*TASK ITEM*
Return, exactly and in full, the lines of the records below starting at the one with "targeting underserved beneficiaries|" and ending at the one with "incremental in nature|", and no other lines.

TASK MATERIAL below:

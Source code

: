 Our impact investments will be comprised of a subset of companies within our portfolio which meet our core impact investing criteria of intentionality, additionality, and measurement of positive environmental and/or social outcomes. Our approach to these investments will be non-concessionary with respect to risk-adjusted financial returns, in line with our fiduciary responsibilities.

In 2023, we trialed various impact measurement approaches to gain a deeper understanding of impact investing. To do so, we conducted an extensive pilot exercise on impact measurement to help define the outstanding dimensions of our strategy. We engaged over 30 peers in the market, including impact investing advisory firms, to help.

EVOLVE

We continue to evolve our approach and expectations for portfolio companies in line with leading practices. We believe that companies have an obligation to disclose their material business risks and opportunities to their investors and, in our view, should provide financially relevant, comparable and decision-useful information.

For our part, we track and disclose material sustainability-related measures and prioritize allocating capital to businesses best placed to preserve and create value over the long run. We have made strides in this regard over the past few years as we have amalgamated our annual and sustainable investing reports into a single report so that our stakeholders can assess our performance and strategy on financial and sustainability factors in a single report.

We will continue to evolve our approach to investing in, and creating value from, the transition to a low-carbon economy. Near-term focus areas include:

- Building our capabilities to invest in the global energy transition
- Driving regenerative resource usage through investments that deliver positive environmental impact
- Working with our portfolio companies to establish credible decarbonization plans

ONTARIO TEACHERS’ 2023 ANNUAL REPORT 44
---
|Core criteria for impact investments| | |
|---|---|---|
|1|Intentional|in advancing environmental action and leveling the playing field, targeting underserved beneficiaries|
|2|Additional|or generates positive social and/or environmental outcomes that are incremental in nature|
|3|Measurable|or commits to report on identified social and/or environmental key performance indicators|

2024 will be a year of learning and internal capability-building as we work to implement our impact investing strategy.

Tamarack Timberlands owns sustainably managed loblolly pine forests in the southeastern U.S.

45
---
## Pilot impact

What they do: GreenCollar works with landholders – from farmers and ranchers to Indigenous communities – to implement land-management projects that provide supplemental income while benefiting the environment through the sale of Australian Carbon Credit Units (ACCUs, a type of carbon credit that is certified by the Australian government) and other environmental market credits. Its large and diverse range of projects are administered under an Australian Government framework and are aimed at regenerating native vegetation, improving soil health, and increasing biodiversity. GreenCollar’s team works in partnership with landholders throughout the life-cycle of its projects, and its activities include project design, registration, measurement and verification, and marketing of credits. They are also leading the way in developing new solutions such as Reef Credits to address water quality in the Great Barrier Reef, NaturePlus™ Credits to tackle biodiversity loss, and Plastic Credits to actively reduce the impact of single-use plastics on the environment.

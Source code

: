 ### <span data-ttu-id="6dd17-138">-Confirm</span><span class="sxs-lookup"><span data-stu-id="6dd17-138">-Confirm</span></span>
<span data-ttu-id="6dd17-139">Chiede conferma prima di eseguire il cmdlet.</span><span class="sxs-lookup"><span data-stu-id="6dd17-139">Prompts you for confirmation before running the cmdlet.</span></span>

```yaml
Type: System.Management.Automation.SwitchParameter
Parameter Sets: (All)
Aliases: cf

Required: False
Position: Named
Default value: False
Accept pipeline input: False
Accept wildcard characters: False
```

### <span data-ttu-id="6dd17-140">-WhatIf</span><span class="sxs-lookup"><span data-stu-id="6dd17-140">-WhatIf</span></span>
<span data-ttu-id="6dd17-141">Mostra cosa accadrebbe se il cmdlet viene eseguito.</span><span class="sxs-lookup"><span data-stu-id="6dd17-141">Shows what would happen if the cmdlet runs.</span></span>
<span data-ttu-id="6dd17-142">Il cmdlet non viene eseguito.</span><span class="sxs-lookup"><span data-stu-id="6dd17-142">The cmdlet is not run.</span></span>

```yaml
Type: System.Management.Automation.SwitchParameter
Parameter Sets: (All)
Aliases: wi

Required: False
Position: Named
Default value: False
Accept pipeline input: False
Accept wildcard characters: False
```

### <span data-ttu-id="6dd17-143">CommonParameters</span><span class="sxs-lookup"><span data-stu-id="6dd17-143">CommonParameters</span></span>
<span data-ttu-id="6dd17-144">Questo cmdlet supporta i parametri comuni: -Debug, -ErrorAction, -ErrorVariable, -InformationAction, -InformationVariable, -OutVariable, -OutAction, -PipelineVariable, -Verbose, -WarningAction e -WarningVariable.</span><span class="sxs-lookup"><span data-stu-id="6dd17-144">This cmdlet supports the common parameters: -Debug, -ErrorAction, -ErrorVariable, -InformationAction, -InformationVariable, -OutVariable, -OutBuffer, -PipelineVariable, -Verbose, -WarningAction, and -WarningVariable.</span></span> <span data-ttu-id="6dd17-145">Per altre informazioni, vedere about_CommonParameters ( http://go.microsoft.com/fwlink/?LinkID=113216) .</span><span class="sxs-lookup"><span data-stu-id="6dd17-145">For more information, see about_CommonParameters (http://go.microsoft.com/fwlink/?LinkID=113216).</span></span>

End of TASK MATERIAL.

*WRITTEN RESPONSE*
|1|Intentional|in advancing environmental action and leveling the playing field, targeting underserved beneficiaries|
|2|Additional|or generates positive social and/or environmental outcomes that are incremental in nature|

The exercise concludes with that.